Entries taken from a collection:
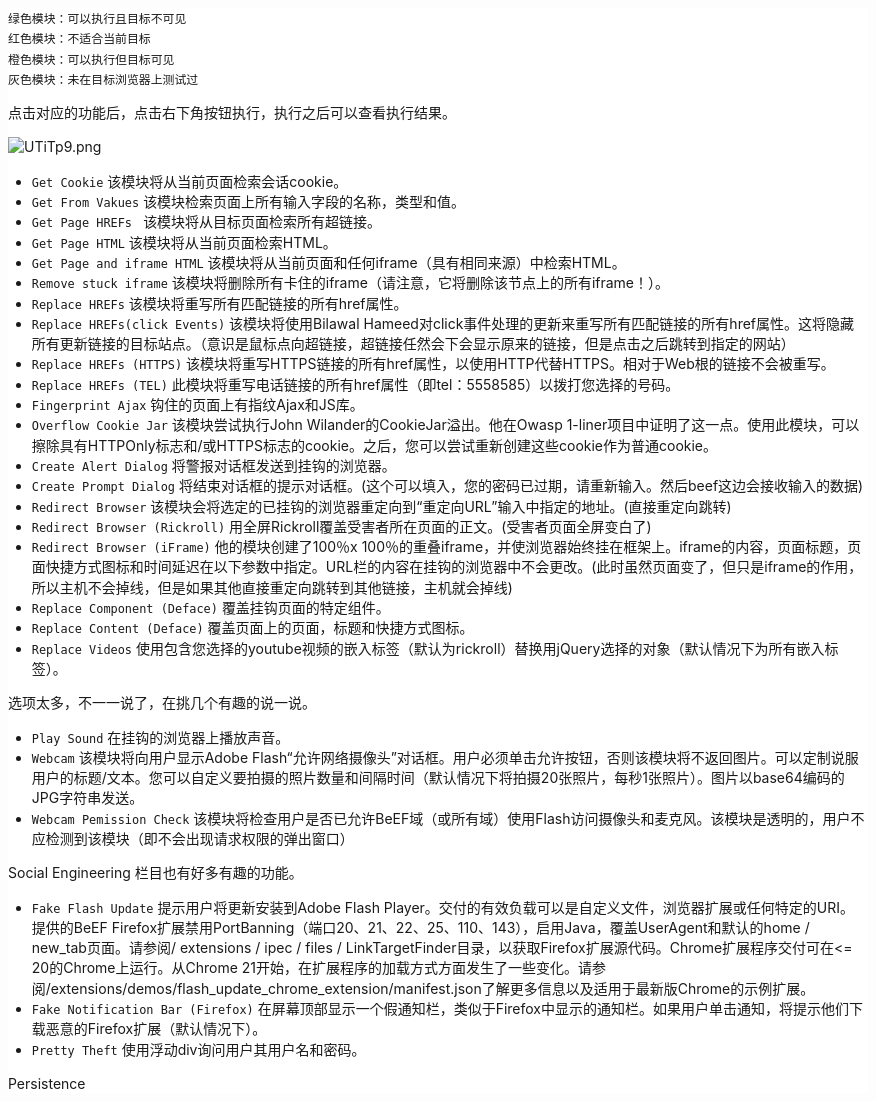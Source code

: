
 ```
绿色模块：可以执行且目标不可见
红色模块：不适合当前目标
橙色模块：可以执行但目标可见
灰色模块：未在目标浏览器上测试过
```

点击对应的功能后，点击右下角按钮执行，执行之后可以查看执行结果。

![UTiTp9.png](https://s1.ax1x.com/2020/07/21/UTiTp9.png)

* `Get Cookie`  该模块将从当前页面检索会话cookie。
* `Get From Vakues`  该模块检索页面上所有输入字段的名称，类型和值。
* `Get Page HREFs ` 该模块将从目标页面检索所有超链接。
* `Get Page HTML`  该模块将从当前页面检索HTML。
* `Get Page and iframe HTML` 该模块将从当前页面和任何iframe（具有相同来源）中检索HTML。
* `Remove stuck iframe` 该模块将删除所有卡住的iframe（请注意，它将删除该节点上的所有iframe！）。
* `Replace HREFs` 该模块将重写所有匹配链接的所有href属性。
* `Replace HREFs(click Events)`  该模块将使用Bilawal Hameed对click事件处理的更新来重写所有匹配链接的所有href属性。这将隐藏所有更新链接的目标站点。（意识是鼠标点向超链接，超链接任然会下会显示原来的链接，但是点击之后跳转到指定的网站）
* `Replace HREFs (HTTPS)`  该模块将重写HTTPS链接的所有href属性，以使用HTTP代替HTTPS。相对于Web根的链接不会被重写。
* `Replace HREFs (TEL)` 此模块将重写电话链接的所有href属性（即tel：5558585）以拨打您选择的号码。
* `Fingerprint Ajax`   钩住的页面上有指纹Ajax和JS库。 
* `Overflow Cookie Jar`  该模块尝试执行John Wilander的CookieJar溢出。他在Owasp 1-liner项目中证明了这一点。使用此模块，可以擦除具有HTTPOnly标志和/或HTTPS标志的cookie。之后，您可以尝试重新创建这些cookie作为普通cookie。
* `Create Alert Dialog`   将警报对话框发送到挂钩的浏览器。
* `Create Prompt Dialog` 将结束对话框的提示对话框。(这个可以填入，您的密码已过期，请重新输入。然后beef这边会接收输入的数据)
* `Redirect Browser`    该模块会将选定的已挂钩的浏览器重定向到“重定向URL”输入中指定的地址。(直接重定向跳转)
* `Redirect Browser (Rickroll)`   用全屏Rickroll覆盖受害者所在页面的正文。(受害者页面全屏变白了)
* `Redirect Browser (iFrame)`  他的模块创建了100％x 100％的重叠iframe，并使浏览器始终挂在框架上。iframe的内容，页面标题，页面快捷方式图标和时间延迟在以下参数中指定。URL栏的内容在挂钩的浏览器中不会更改。(此时虽然页面变了，但只是iframe的作用，所以主机不会掉线，但是如果其他直接重定向跳转到其他链接，主机就会掉线)
* `Replace Component (Deface)`   覆盖挂钩页面的特定组件。
* `Replace Content (Deface)`  覆盖页面上的页面，标题和快捷方式图标。
* `Replace Videos`   使用包含您选择的youtube视频的嵌入标签（默认为rickroll）替换用jQuery选择的对象（默认情况下为所有嵌入标签）。

选项太多，不一一说了，在挑几个有趣的说一说。

* `Play Sound`   在挂钩的浏览器上播放声音。
* `Webcam`        该模块将向用户显示Adobe Flash“允许网络摄像头”对话框。用户必须单击允许按钮，否则该模块将不返回图片。可以定制说服用户的标题/文本。您可以自定义要拍摄的照片数量和间隔时间（默认情况下将拍摄20张照片，每秒1张照片）。图片以base64编码的JPG字符串发送。
* `Webcam Pemission Check`   该模块将检查用户是否已允许BeEF域（或所有域）使用Flash访问摄像头和麦克风。该模块是透明的，用户不应检测到该模块（即不会出现请求权限的弹出窗口）

Social Engineering 栏目也有好多有趣的功能。

* `Fake Flash Update`   提示用户将更新安装到Adobe Flash Player。交付的有效负载可以是自定义文件，浏览器扩展或任何特定的URI。提供的BeEF Firefox扩展禁用PortBanning（端口20、21、22、25、110、143），启用Java，覆盖UserAgent和默认的home / new_tab页面。请参阅/ extensions / ipec / files / LinkTargetFinder目录，以获取Firefox扩展源代码。Chrome扩展程序交付可在<= 20的Chrome上运行。从Chrome 21开始，在扩展程序的加载方式方面发生了一些变化。请参阅/extensions/demos/flash_update_chrome_extension/manifest.json了解更多信息以及适用于最新版Chrome的示例扩展。
* `Fake Notification Bar (Firefox)`  在屏幕顶部显示一个假通知栏，类似于Firefox中显示的通知栏。如果用户单击通知，将提示他们下载恶意的Firefox扩展（默认情况下）。
* `Pretty Theft`   使用浮动div询问用户其用户名和密码。

Persistence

EXERCISE DETAILS:
Take the entries above and copy out all lines with the string "Browser".

SOLUTION:
* `Redirect Browser`    该模块会将选定的已挂钩的浏览器重定向到“重定向URL”输入中指定的地址。(直接重定向跳转)
* `Redirect Browser (Rickroll)`   用全屏Rickroll覆盖受害者所在页面的正文。(受害者页面全屏变白了)
* `Redirect Browser (iFrame)`  他的模块创建了100％x 100％的重叠iframe，并使浏览器始终挂在框架上。iframe的内容，页面标题，页面快捷方式图标和时间延迟在以下参数中指定。URL栏的内容在挂钩的浏览器中不会更改。(此时虽然页面变了，但只是iframe的作用，所以主机不会掉线，但是如果其他直接重定向跳转到其他链接，主机就会掉线)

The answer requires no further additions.